Lea Rahel Delfmann is a Marie Curie doctoral fellow within the Health CASCADE project. Her research focuses on scaling an existing sleep intervention with the aim to preserve ownership among adolescents.
Janneke and Lea are looking at how to develop, implement, and evaluate co-created interventions in schools to promote healthy sleeping behaviour. As part of this process, they have been reflecting on how to iterate and scale these interventions. In this blog, they argue that co-creation moves in shades of grey – just like Bayesian statistics.
Part I: Frequentists’ thinking versus Bayesians’ thinking
“Today’s posterior is tomorrow’s prior”
In other words, the answer to our question today might be a question itself tomorrow. This idea of sequential updating of knowledge during research is linked to Bayesian statistics, an approach that is slightly different from the more conventional Frequentist approach.
So, what are the differences between Frequentists’ and Bayesians’ thinking? According to Dienes:
- Frequentists would state that the probability that a person is dead (the data) given that a shark has bitten their head off (the theory) is 1.
- Bayesians would state that the probability that a shark has bitten a person’s head off (the theory) given that the person is dead (the data) is close to 0.
The Frequentists’ statement does not say anything about the probability that the theory is true, but about the probability of observing the data, given that the theory is true. Using a Bayesian approach to the shark attack allows to say something about the probability that the theory is true given the data. With this, we can update the plausibility of our theory with new data.
Part II: A Bayesian interpretation of co-creation
We think that the Bayesian approach has something in common with the co-creation of interventions. Within Health CASCADE, we are interested in applying a robust methodology, and building blocks through appropriate methods that make our interventions successful, not only in whether our interventions are successful. We could say that we are interested in updating our theory, instead of just finding a significant intervention effect. Eventually, it is this flexible updating of our “theory” which makes the generalization of interventions possible.

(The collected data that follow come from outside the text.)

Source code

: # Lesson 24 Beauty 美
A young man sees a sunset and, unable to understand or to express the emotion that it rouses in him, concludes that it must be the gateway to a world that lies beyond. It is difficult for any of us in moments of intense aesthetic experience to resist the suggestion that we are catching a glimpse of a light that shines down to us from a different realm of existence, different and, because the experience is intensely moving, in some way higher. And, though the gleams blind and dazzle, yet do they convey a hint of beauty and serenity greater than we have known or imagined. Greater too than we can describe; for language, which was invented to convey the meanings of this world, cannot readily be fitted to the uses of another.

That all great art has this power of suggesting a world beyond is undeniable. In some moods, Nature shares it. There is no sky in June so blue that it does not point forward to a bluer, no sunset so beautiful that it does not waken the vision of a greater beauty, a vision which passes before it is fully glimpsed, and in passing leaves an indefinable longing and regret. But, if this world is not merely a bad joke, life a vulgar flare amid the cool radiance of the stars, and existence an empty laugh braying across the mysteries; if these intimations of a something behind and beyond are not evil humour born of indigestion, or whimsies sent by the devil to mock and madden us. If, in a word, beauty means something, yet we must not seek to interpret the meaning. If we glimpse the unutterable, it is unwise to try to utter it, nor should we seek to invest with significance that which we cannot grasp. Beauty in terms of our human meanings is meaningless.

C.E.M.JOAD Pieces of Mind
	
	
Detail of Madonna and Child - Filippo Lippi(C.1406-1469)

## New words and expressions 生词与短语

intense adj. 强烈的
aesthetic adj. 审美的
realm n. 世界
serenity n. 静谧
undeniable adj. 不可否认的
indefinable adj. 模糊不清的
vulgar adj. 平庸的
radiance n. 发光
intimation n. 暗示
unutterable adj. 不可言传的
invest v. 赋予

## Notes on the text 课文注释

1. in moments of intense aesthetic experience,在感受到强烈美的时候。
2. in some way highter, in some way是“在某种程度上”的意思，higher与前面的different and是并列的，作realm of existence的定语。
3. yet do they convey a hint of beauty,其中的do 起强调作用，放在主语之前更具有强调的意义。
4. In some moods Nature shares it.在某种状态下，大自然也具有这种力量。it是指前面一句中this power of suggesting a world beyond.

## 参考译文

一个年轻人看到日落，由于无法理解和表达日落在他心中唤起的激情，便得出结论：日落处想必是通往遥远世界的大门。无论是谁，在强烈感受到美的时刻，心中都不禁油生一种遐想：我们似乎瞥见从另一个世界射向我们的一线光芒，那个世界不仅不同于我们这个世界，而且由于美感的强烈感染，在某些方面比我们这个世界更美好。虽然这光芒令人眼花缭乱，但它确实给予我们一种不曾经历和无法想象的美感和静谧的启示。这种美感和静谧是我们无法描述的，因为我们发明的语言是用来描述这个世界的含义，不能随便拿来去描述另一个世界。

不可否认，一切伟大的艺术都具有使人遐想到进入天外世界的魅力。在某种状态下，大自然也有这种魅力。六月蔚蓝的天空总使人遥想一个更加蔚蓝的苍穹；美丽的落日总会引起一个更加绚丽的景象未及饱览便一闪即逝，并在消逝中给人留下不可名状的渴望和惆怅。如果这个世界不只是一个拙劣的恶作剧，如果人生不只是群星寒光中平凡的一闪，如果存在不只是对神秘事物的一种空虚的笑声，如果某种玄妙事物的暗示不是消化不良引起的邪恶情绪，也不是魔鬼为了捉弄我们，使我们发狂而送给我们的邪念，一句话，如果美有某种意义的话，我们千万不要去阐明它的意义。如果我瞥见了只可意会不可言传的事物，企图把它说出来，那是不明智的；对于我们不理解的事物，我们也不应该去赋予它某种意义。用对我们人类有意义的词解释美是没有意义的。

Part III: Generalization of co-created interventions
Let’s talk more about generalization. By nature, co-created interventions only apply to a very specific group of people, namely the group of people who created them. Take for example a healthy nap intervention for toddlers in the ‘ladybug’ group of your niece’s kindergarten in Ghent. If we’d like to make this healthy nap intervention useful for all toddlers in all kindergartens in Belgium, Europe, or the world (if we want to set the bar very high), we need to scale the intervention. To do that, we might take the intervention to another setting and adapt it in collaboration with another group of toddlers, like the ‘cockroaches’ group in your best friend’s kindergarten in Brussels. In this process, our main interest is not to develop the perfect one-fits-all intervention, but to find the building blocks in the process that made the intervention work. In Bayesian terms, the intervention developed in the ‘ladybug’ group might be the prior, updated with data from the ‘cockroaches’ group. The updated intervention would then be the posterior until we go on looking for another group of toddlers in another kindergarten. During this iterative process, the building blocks that work for all toddlers will receive a boost in plausibility. The ones that don’t will suffer a decline. By focusing on the building blocks in the co-creation process rather than on the effect, co-created interventions become sustainable and applicable in various settings and contexts. This relates back to our starting point – co-creation is very similar to Bayesian statistics when it comes to the question of what works and what does not, or what is right and what is wrong. The answer is for now, that this has to be updated.